X-ray crystal structures of these two target molecules attached to the virus's hemagglutinin protein then revealed how and where they were able to bind to the bug – and how this could then be improved on.

“We showed that these inhibitors bind much more tightly to the viral antigen hemagglutinin than the original lead molecule did,” said Wilson. “By using click-chemistry, we basically extended the compounds’ ability to interact with influenza by making them target additional pockets on the antigen surface.”

What they found was that 6(R), in particular, was able to safely bind to its target in cell culture. Importantly, it did this 200 times better than F0045(S) and was non-toxic, suggesting both efficacy and safety made this an impressive candidate for a flu-thwarting drug.

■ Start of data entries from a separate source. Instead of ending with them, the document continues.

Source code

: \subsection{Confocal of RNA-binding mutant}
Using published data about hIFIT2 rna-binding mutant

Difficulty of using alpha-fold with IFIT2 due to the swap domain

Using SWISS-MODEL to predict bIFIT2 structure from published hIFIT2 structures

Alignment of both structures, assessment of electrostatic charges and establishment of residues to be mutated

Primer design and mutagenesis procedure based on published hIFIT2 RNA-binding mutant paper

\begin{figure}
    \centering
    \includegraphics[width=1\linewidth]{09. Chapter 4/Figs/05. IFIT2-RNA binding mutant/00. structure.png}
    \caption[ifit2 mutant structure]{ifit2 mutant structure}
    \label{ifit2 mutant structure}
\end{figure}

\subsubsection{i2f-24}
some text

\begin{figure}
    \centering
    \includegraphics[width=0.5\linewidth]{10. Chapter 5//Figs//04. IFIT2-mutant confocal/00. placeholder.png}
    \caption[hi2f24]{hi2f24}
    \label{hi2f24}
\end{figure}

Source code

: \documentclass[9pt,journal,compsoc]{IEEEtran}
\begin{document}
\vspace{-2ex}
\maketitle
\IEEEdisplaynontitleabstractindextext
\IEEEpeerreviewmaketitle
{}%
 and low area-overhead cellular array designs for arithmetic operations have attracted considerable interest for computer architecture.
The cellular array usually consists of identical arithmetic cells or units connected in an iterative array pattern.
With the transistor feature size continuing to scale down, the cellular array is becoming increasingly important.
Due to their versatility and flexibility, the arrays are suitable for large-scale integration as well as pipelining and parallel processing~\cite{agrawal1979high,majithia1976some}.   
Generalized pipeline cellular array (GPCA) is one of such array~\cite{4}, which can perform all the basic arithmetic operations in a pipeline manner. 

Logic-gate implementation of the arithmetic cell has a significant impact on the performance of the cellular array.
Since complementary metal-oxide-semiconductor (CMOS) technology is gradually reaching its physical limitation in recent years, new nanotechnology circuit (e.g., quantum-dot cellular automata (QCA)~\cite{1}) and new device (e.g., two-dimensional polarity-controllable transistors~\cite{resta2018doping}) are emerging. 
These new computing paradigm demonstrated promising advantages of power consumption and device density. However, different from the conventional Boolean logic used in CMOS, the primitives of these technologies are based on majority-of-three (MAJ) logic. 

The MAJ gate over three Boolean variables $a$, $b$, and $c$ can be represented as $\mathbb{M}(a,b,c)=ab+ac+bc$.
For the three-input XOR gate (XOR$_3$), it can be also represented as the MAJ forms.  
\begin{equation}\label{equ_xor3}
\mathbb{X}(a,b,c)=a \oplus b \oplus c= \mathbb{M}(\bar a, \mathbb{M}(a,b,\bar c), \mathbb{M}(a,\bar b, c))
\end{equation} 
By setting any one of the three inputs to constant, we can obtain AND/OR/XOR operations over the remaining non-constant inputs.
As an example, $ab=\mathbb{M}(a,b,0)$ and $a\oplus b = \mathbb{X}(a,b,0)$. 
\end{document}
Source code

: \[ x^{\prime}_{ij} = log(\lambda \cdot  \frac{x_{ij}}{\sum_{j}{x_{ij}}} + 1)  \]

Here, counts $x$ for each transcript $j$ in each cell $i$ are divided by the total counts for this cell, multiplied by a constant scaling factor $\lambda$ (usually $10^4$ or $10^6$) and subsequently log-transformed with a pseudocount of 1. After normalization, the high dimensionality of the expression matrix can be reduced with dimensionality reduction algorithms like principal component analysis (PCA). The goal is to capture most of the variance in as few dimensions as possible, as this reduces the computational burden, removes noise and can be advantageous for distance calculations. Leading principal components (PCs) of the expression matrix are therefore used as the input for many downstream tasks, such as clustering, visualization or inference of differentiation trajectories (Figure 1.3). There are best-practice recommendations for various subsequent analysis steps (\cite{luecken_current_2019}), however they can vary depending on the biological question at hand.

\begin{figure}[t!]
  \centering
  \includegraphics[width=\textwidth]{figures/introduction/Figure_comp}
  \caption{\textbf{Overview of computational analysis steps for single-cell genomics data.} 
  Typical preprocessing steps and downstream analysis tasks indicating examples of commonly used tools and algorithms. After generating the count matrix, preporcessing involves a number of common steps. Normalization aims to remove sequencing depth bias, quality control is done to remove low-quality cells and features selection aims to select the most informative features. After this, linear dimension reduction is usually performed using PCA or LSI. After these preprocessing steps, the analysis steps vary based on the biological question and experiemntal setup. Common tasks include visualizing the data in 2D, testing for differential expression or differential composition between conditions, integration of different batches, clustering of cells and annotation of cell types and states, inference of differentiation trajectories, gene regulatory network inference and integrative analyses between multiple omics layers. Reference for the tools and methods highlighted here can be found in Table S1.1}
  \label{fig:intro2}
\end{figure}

But wait, there's more. Using 6(R), the researchers then tweaked the 'recipe' for what they call compound 7 – a molecule with even greater antiviral power.

“This is the most potent small-molecule hemagglutinin inhibitor developed to date,” said corresponding author Seiya Kitamura, who worked on the project at Scripps Research and is now an assistant professor at the Albert Einstein College of Medicine.

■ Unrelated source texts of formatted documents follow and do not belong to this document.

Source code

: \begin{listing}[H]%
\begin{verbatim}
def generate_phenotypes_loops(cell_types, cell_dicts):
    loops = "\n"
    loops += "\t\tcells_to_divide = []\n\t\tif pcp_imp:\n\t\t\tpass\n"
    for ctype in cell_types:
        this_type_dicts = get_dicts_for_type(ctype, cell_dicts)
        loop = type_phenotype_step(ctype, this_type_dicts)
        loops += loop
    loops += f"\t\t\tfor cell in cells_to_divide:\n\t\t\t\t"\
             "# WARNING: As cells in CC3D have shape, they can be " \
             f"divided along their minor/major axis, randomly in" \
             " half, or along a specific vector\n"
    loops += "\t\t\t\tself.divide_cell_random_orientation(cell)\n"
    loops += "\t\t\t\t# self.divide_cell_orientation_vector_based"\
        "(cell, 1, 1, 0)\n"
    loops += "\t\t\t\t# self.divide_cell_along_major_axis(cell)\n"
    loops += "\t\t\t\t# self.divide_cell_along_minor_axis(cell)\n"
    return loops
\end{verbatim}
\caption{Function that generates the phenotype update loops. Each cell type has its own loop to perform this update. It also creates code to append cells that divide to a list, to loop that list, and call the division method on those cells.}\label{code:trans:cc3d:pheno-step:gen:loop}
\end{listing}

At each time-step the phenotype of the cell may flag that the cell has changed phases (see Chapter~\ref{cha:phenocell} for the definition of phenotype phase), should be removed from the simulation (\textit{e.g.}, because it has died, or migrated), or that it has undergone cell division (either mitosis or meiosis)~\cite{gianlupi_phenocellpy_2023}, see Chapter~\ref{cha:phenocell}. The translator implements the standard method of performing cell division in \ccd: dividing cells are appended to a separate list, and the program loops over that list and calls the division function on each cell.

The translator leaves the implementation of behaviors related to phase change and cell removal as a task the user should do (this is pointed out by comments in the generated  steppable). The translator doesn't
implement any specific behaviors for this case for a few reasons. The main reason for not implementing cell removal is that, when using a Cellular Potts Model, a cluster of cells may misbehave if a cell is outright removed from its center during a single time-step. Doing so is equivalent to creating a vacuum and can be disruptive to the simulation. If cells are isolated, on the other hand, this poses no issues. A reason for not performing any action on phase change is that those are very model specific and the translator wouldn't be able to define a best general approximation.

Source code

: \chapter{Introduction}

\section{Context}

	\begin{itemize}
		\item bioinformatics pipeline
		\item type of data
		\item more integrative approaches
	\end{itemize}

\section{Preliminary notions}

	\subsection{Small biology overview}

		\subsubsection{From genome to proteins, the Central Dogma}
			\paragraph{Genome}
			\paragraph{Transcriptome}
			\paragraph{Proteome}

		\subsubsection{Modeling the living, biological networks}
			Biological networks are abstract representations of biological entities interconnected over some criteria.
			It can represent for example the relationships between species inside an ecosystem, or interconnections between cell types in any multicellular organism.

The researchers are now working on optomizing their 'silver bullet' virus inhibitor, compound 7, which they'll then test on animal influenza A models.

“In terms of potency, it will be hard to improve the molecule any further, but there are many other properties to consider and optimize, for example, pharmacokinetics, metabolism and aqueous solubility,” Kitamura added.

The team is also looking at using a similar method to find a target for other strains of the virus, including H5N1 – what we most commonly know as avian influenza, which has the potential to pose a huge threat to humans if it becomes easily transmissible.

The research was published in the journal The Proceedings of the National Academy of Sciences

Source: Scripps Research institute

Oh how I long for a world without colds and flus (and mosquitos too, please)...
Nice write-up Bronwyn. I am all for molecules that block viral infections as they may have a bigger impact on human health than molecules that fight current strain's infections as they develop. Yet I fear the ancient "We are tampering with nature" - that we see with the toxicity concerns. I am lucky to be a beneficiary of the antibiotic and antiviral age, but as a physician I am all too aware of what abuse of either has caused. I fear "tampering" may yield super infections when pathogens mutate to infect - or not! Theoretically we could eliminate a viral or bacterial pathogen but then wouldn't we set ourselves up for the next pathogen's evolution into human infection? Keep the studies disseminate to us all, this gives hope even with concerns for living without need of a robust immune system.....
given the state of avian and now bovine flu...seems to me we should be looking to use this not just on humans, but on other animals as well.
flu in our food supply is just as much a threat as flu is to humans directly.